休みを使って押入れの整理をした。1日1箱の整理、分厚いファイルを取り出すと、1枚のハガキがこぼれ落ちた。35年前に送られてきた小松崎茂の絵画のグループ展の案内状だった。小松崎さんは空想科学や冒険物を得意とした漫画家でもあった。漫画雑誌「少年画報」に掲載した「地球SOS」で人気を博し、「少年ケニヤ」の山川惣治と並んで冒険活劇漫画の雄をなしていた。二人の存在はまるで戦艦の「大和」と「武蔵」のようだと子供の頃は思っていた。特に僕は映画化された『マタンゴ』の小松崎茂デザインに憧れ、お小遣いをためては田宮模型の小松崎茂の箱絵に魅かれてまさにジャケ買いをしていった。時々漫画雑誌に掲載された戦艦や軍用機の内部図はまさに精緻を誇るもので想像力を駆り立ててくれた。

1984年に発売された南佳孝の『冒険王』のアルバムジャケットが縁で小松崎さんに知己を得た。『冒険王』にならって、SWITCHで小松崎さんに描き下ろし漫画のお願いをした。最初のご挨拶に千葉のご自宅に伺った時に、前の客のおもたせだと、モロゾフのプリンが瓶のまま出された。自分で瓶を逆さにして皿にあける。ドロっと後からキャラメルが溶け出る。この食べ方が小松崎さんはとても好きだと笑った。描き下ろしていただいた「地球SOS 1984」は筋が長くなり三回ほど続いた。原稿は毎回ご自宅まで受け取りに伺った。僕は毎回モロゾフのプリンを持参した。
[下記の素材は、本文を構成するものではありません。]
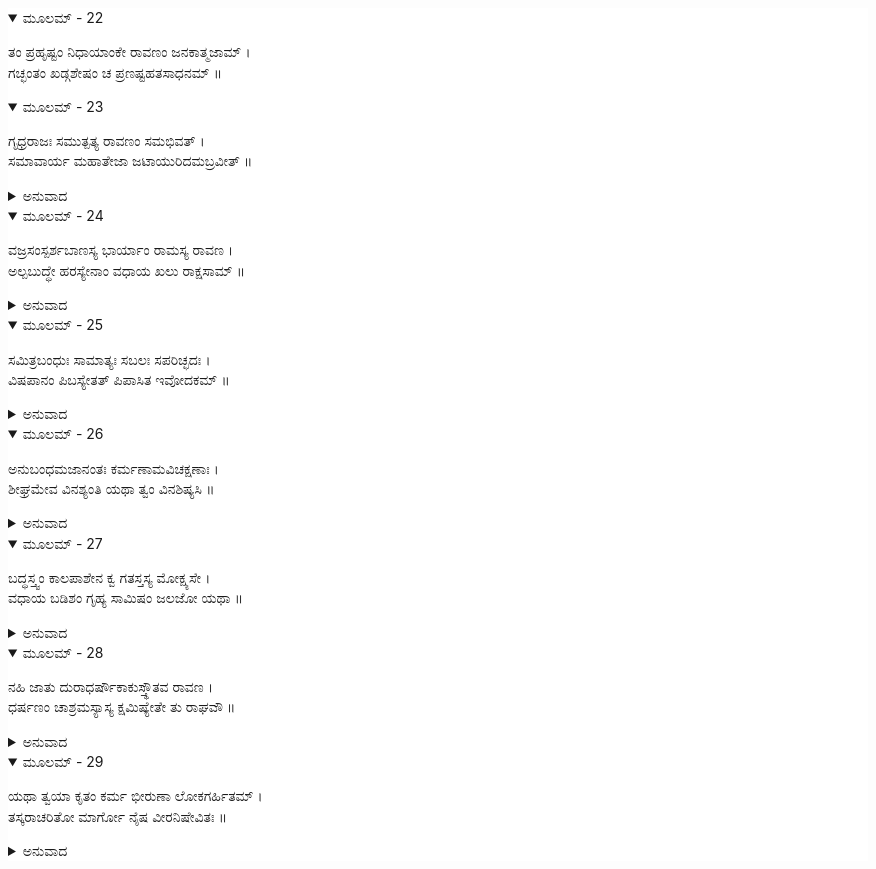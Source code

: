 <details open><summary>ಮೂಲಮ್ - 22</summary>

ತಂ ಪ್ರಹೃಷ್ಟಂ ನಿಧಾಯಾಂಕೇ ರಾವಣಂ ಜನಕಾತ್ಮಜಾಮ್ ।  
ಗಚ್ಛಂತಂ ಖಡ್ಗಶೇಷಂ ಚ ಪ್ರಣಷ್ಟಹತಸಾಧನಮ್ ॥
</details>

<details open><summary>ಮೂಲಮ್ - 23</summary>

ಗೃಧ್ರರಾಜಃ ಸಮುತ್ಪತ್ಯ ರಾವಣಂ ಸಮಭಿವತ್ ।  
ಸಮಾವಾರ್ಯ ಮಹಾತೇಜಾ ಜಟಾಯುರಿದಮಬ್ರವೀತ್ ॥
</details>

<details><summary>ಅನುವಾದ</summary></details>

<details open><summary>ಮೂಲಮ್ - 24</summary>

ವಜ್ರಸಂಸ್ಪರ್ಶಬಾಣಸ್ಯ ಭಾರ್ಯಾಂ ರಾಮಸ್ಯ ರಾವಣ ।  
ಅಲ್ಪಬುದ್ಧೇ ಹರಸ್ಯೇನಾಂ ವಧಾಯ ಖಲು ರಾಕ್ಷಸಾಮ್ ॥
</details>

<details><summary>ಅನುವಾದ</summary></details>

<details open><summary>ಮೂಲಮ್ - 25</summary>

ಸಮಿತ್ರಬಂಧುಃ ಸಾಮಾತ್ಯಃ ಸಬಲಃ ಸಪರಿಚ್ಛದಃ ।  
ವಿಷಪಾನಂ ಪಿಬಸ್ಯೇತತ್ ಪಿಪಾಸಿತ ಇವೋದಕಮ್ ॥
</details>

<details><summary>ಅನುವಾದ</summary></details>

<details open><summary>ಮೂಲಮ್ - 26</summary>

ಅನುಬಂಧಮಜಾನಂತಃ  ಕರ್ಮಣಾಮವಿಚಕ್ಷಣಾಃ ।  
ಶೀಘ್ರಮೇವ ವಿನಶ್ಯಂತಿ ಯಥಾ ತ್ವಂ ವಿನಶಿಷ್ಯಸಿ ॥
</details>

<details><summary>ಅನುವಾದ</summary></details>

<details open><summary>ಮೂಲಮ್ - 27</summary>

ಬದ್ಧಸ್ತ್ವಂ ಕಾಲಪಾಶೇನ ಕ್ವ ಗತಸ್ತಸ್ಯ ಮೋಕ್ಷ್ಯಸೇ ।  
ವಧಾಯ ಬಡಿಶಂ ಗೃಹ್ಯ ಸಾಮಿಷಂ ಜಲಜೋ ಯಥಾ ॥
</details>

<details><summary>ಅನುವಾದ</summary></details>

<details open><summary>ಮೂಲಮ್ - 28</summary>

ನಹಿ ಜಾತು ದುರಾಧರ್ಷೌಕಾಕುಸ್ತ್ಥೌತವ ರಾವಣ ।  
ಧರ್ಷಣಂ ಚಾಶ್ರಮಸ್ಯಾಸ್ಯ ಕ್ಷಮಿಷ್ಯೇತೇ ತು ರಾಘವೌ ॥
</details>

<details><summary>ಅನುವಾದ</summary></details>

<details open><summary>ಮೂಲಮ್ - 29</summary>

ಯಥಾ ತ್ವಯಾ ಕೃತಂ ಕರ್ಮ ಭೀರುಣಾ ಲೋಕಗರ್ಹಿತಮ್ ।  
ತಸ್ಕರಾಚರಿತೋ ಮಾರ್ಗೋ ನೈಷ ವೀರನಿಷೇವಿತಃ ॥
</details>

<details><summary>ಅನುವಾದ</summary></details>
「おもたせで申し訳ありません」小松崎さんは微笑んで夫人の名前を大きな声で呼ぶ。「まさこさん、お皿持ってきてください。モロゾフのプリンです。一緒に食べましょう。スプーンも3つください」

小松崎さんのモロゾフのゾフを強調して言う少し高い語り口がおかしかった。そして彼はプリンに付いているプラスチックの小さなスプーンが嫌いだった。1日何個彼は食べるのだろう、まるまるとした小松崎さんの体躯はプリンでできていたのかもしれない。

「モロゾフはロシア革命の時に逃れてきた一家です」そう言うと、ずり落ちたメガネなどお構いなしで小松崎さんは蕎麦のようにプリンをかきこんでいった。なんだかその一言でプリンが特別なものに感じた。明るい博学を受けるこの時間が好きだった。以来僕も小松崎さんにならいプリンにはスプーンをつけてもらうことはなかった。

今1枚の少し黄ばんだハガキが懐かしく、一筆啓上された文字はプリンをかきこむ小松崎茂の身体のように豪快に踊っていた。